Required work >> Reproduce only this part of the listing: the line with "with sample data.", plus every line after it through the last.

Data for the task >>
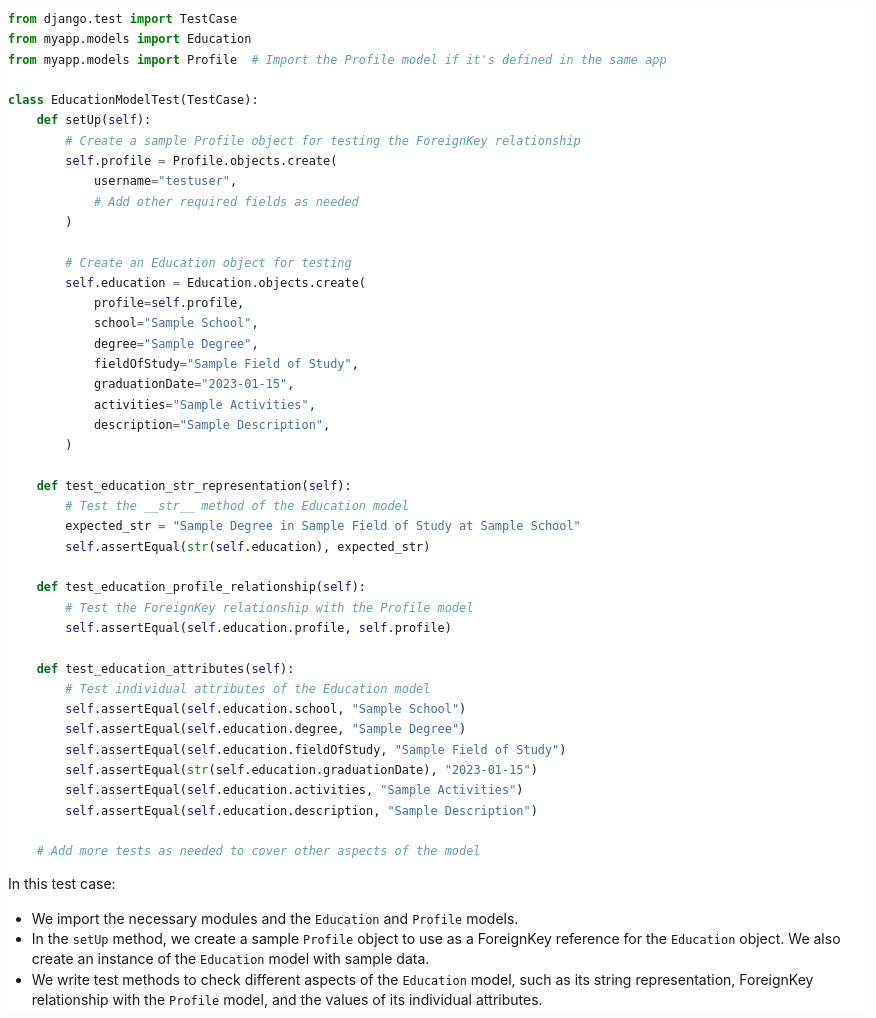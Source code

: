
 ```python
from django.test import TestCase
from myapp.models import Education
from myapp.models import Profile  # Import the Profile model if it's defined in the same app

class EducationModelTest(TestCase):
    def setUp(self):
        # Create a sample Profile object for testing the ForeignKey relationship
        self.profile = Profile.objects.create(
            username="testuser",
            # Add other required fields as needed
        )

        # Create an Education object for testing
        self.education = Education.objects.create(
            profile=self.profile,
            school="Sample School",
            degree="Sample Degree",
            fieldOfStudy="Sample Field of Study",
            graduationDate="2023-01-15",
            activities="Sample Activities",
            description="Sample Description",
        )

    def test_education_str_representation(self):
        # Test the __str__ method of the Education model
        expected_str = "Sample Degree in Sample Field of Study at Sample School"
        self.assertEqual(str(self.education), expected_str)

    def test_education_profile_relationship(self):
        # Test the ForeignKey relationship with the Profile model
        self.assertEqual(self.education.profile, self.profile)

    def test_education_attributes(self):
        # Test individual attributes of the Education model
        self.assertEqual(self.education.school, "Sample School")
        self.assertEqual(self.education.degree, "Sample Degree")
        self.assertEqual(self.education.fieldOfStudy, "Sample Field of Study")
        self.assertEqual(str(self.education.graduationDate), "2023-01-15")
        self.assertEqual(self.education.activities, "Sample Activities")
        self.assertEqual(self.education.description, "Sample Description")

    # Add more tests as needed to cover other aspects of the model
```

In this test case:

- We import the necessary modules and the `Education` and `Profile` models.
- In the `setUp` method, we create a sample `Profile` object to use as a ForeignKey reference for the `Education` object. We also create an instance of the `Education` model with sample data.
- We write test methods to check different aspects of the `Education` model, such as its string representation, ForeignKey relationship with the `Profile` model, and the values of its individual attributes.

Exercise result >>
- In the `setUp` method, we create a sample `Profile` object to use as a ForeignKey reference for the `Education` object. We also create an instance of the `Education` model with sample data.
- We write test methods to check different aspects of the `Education` model, such as its string representation, ForeignKey relationship with the `Profile` model, and the values of its individual attributes.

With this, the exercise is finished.